**What this task involves**
The "here's a local" line through the end of the listing below is what to set down, word for word, and nothing else.

BEGIN Provided information

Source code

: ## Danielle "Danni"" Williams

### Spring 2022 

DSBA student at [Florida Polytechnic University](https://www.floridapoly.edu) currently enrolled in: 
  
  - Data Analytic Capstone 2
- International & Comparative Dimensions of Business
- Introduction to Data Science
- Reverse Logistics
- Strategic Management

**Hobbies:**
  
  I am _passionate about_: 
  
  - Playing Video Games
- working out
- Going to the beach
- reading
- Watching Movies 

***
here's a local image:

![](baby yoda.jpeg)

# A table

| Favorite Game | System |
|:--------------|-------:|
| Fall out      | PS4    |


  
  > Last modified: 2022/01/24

END Provided information

**Result of the exercise**
here's a local image:

![](baby yoda.jpeg)

# A table

| Favorite Game | System |
|:--------------|-------:|
| Fall out      | PS4    |


  
  > Last modified: 2022/01/24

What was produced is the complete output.